Отправлявший сообщение все продумал – мои имя и фамилия не оставляли повода усомниться в том, что это адресовано именно мне. Теперь я знал, во-первых, что мой отец жив, во-вторых, что жив, по всей вероятности, ненадолго. И – я совершенно не понимал, что с этим делать.

Я отбросил телефон на подушку.

С отцом я ни разу не виделся.

То есть, нет – наверняка же виделся, в первые пять лет своего существования, пока отец жил с мамой. Но память о тех годах была как трельяж Лориной прабабушки – так же трудно и небрежно отражала она людей, довольствуясь расплывчатыми пятнами, приблизительными и блеклыми. Ведь мне уже тридцать. Отца я не помню. Так… гаснущее ощущение, тень облетевших воспоминаний: присутствие крупного, крупнее матери, существа в доме, еще один голос, еще одна пара обуви в прихожей, где я возился с машинками, а туфли и ботинки использовал под гаражи… Впрочем, это могло быть и моими додумками.

Думал же я о нем иногда. Давно. Если кто-нибудь спрашивал. В школе, например, или мать интересовалась, когда приходила домой «от подруги», то есть немного подшофе:

– Леш, ты папу своего помнишь?

– Не-а.

– Совсем?

– Совсем.

– Ну и хорошо.

В чем я в общем-то был с ней согласен. Разве было бы лучше, если б я таскал за собой громоздкий, неотвязчивый призрак отца – и оглядывался бы, и прислушивался, и жил крадучись? Папа на праздники, папа по переписке, папа-который-нас-бросил… Зачем?

Или вон Лора. Та поначалу очень даже интересовалась, выспрашивала – доискивалась душевной травмы, которая непременно должна была зиять где-то в закутках подсознания. Так учили ее на факультете психологии, мою юную Лору.

Принято придавать исключительное значение тому, что за люди меняли тебе подгузники, показывали тебе первый снег, учили застегивать пуговицы, водили на прививки и вовремя укладывали спать.
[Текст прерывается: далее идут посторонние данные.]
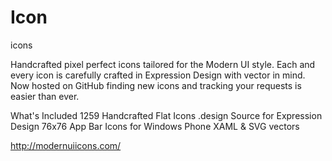 # Icon
icons


Handcrafted pixel perfect icons tailored for the Modern UI style. Each and every icon is carefully crafted in Expression Design with vector in mind. Now hosted on GitHub finding new icons and tracking your requests is easier than ever.

What's Included
1259 Handcrafted Flat Icons
.design Source for Expression Design
76x76 App Bar Icons for Windows Phone
XAML & SVG vectors

http://modernuiicons.com/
«Алексей Паршин, твой отец при смерти».

Но травмы никакой нет. Я был, в общем-то, не в претензии на него, по каким-то своим, очевидно весьма веским, причинам отчалившего из семейной гавани. Мать вполне справлялась сама.

Пару раз, в конце школы, что ли, она спрашивала, хочу ли я повидаться с отцом: «А то опять приходил ко мне на работу, в гости просился». Я пожимал плечами, глядя куда-нибудь в сторону, мама произносила неизменное: «Ну и хорошо», – и время перелистывалось, как неинтересная страница, где про природу или главный герой громоздит одну мрачную мысль на другую, будто пытаясь «задумать» проблему до смерти.

Но сейчас, нащупывая на холодном полу тапок, я чувствовал себя так, будто узнал, что отныне вся моя жизнь будет состоять из таких вот страниц – и мне листать их не перелистать.

Лора, та обожала подобное чтиво.

– Что будешь делать?

Я вздрогнул и почему-то переглянулся с остромордым зверьком в трельяже, будто это он подал голос.

Лора села рядом, укутавшись в одеяло, положила мне ладонь на плечо. Мне не хотелось сейчас этой ладони на плече, но я терпел. Я не заметил, как она взяла телефон с подушки и прочитала сообщение. Следовало, конечно, отругать ее за то, что она прочитала сообщение в моем телефоне, но на это не было никакого запала.

– Нужно ехать, – сказала она чужим грубым голосом, какой бывает у нее после сна, и тут же спросила мое ломаное отражение в трельяже. – Куда ехать-то?

До революции дом был дешевой гостиницей. При сотворении коммунального мира гостиницу основательно перекроили, так что понять, какая эпоха сильней покуражилась над этим якобы жилым пространством, было уже невозможно.

Прихожая имела такой кармашек, аккурат за общей вешалкой – тесный темный коридорчик. Он был так узок, что нырять в него приходилось как-то по-воровски, бочком, как раз как в чужой карман. Коридор заканчивался, едва начавшись: упирался в еще более узкую, чуть шире унитаза, дверь туалета. Направляясь туда, я, как правило, задерживался на пороге комнаты и прислушивался: Софья Ивановна, Лорина соседка, частенько пела в туалете романсы: «Утро туманное» и «А на последок я скажу». Неприятный был коридор-карман. Неприятней даже самого туалета. А неприятней коммунальных туалетов я мало чего видел.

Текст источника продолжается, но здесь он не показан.